WORK TASK:
Each line of the data below containing "subsets" needs to be listed.

——

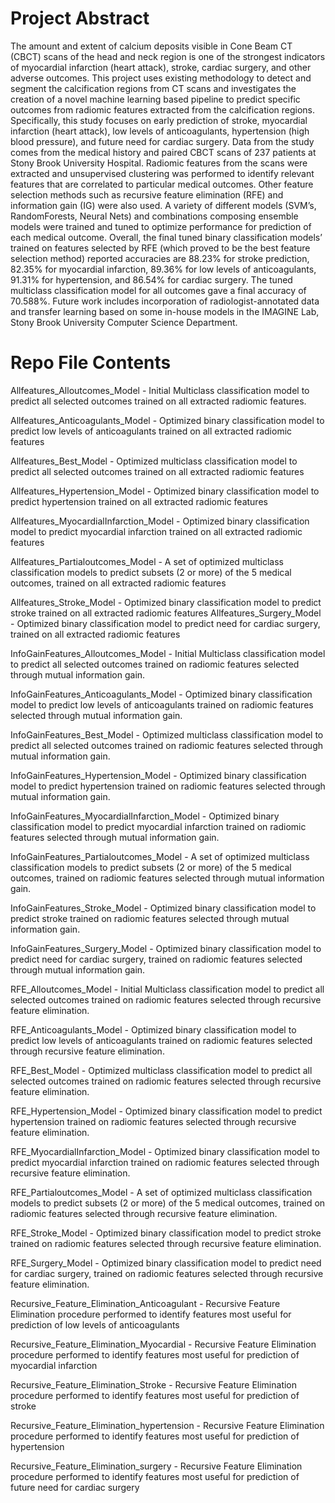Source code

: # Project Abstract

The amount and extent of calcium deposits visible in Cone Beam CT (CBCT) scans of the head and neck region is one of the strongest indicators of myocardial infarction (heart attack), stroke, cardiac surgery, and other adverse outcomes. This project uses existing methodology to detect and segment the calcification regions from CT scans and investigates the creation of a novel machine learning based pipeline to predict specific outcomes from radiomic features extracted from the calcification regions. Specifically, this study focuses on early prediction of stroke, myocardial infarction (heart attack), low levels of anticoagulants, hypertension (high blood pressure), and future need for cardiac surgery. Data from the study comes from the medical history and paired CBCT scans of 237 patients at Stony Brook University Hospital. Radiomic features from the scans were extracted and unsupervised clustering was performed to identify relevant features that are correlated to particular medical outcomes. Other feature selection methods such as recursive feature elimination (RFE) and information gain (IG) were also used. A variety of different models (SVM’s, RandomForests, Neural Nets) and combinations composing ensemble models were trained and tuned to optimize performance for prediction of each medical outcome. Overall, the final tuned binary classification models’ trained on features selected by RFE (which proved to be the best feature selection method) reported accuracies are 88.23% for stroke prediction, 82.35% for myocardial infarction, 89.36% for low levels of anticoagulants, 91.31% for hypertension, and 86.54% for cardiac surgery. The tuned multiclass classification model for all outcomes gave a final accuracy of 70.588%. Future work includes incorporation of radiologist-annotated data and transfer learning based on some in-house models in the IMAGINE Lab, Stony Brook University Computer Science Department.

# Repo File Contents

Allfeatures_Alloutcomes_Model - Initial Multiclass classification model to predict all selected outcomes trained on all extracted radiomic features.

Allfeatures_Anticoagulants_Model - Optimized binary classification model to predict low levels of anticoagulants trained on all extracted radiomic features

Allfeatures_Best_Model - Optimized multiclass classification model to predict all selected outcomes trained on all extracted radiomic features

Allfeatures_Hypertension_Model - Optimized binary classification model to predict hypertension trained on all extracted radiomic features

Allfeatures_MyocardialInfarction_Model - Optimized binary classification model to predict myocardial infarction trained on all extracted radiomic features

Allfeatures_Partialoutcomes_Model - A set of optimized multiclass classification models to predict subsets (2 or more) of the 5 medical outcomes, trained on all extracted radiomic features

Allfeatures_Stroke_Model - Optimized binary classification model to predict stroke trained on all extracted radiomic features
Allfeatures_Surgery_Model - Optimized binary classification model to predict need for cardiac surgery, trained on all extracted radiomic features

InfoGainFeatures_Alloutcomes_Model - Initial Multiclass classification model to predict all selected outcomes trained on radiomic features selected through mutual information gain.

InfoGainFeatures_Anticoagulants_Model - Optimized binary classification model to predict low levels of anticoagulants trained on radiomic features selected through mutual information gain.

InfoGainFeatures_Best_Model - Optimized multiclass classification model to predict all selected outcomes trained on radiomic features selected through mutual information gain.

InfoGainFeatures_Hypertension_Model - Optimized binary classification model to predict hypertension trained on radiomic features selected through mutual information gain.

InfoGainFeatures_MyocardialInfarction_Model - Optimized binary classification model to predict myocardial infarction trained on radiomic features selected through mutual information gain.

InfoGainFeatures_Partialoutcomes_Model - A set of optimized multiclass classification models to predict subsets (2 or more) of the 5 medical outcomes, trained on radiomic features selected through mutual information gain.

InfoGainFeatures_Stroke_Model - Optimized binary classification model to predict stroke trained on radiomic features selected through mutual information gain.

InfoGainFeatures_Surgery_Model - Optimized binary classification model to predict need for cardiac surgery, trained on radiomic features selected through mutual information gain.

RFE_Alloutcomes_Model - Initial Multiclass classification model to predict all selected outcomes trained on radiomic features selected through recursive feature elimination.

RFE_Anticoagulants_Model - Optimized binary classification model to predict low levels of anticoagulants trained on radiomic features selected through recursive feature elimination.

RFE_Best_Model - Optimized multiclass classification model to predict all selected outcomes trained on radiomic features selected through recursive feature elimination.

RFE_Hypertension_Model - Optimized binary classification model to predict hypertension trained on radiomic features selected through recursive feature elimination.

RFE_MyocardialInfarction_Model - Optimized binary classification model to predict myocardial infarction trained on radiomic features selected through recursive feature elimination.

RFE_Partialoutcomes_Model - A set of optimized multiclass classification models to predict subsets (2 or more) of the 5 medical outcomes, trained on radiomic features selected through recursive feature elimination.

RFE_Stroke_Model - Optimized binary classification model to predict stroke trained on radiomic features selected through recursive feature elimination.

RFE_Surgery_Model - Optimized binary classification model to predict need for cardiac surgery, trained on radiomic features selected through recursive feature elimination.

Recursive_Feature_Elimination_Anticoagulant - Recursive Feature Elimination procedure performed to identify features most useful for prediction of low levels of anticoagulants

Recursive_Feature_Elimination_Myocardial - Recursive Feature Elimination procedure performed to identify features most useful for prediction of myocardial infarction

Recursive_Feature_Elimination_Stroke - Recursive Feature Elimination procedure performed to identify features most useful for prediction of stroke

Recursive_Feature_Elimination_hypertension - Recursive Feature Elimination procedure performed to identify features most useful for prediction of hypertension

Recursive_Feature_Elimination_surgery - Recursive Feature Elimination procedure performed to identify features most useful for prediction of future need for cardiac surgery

——

YOUR RESPONSE:
Allfeatures_Partialoutcomes_Model - A set of optimized multiclass classification models to predict subsets (2 or more) of the 5 medical outcomes, trained on all extracted radiomic features
InfoGainFeatures_Partialoutcomes_Model - A set of optimized multiclass classification models to predict subsets (2 or more) of the 5 medical outcomes, trained on radiomic features selected through mutual information gain.
RFE_Partialoutcomes_Model - A set of optimized multiclass classification models to predict subsets (2 or more) of the 5 medical outcomes, trained on radiomic features selected through recursive feature elimination.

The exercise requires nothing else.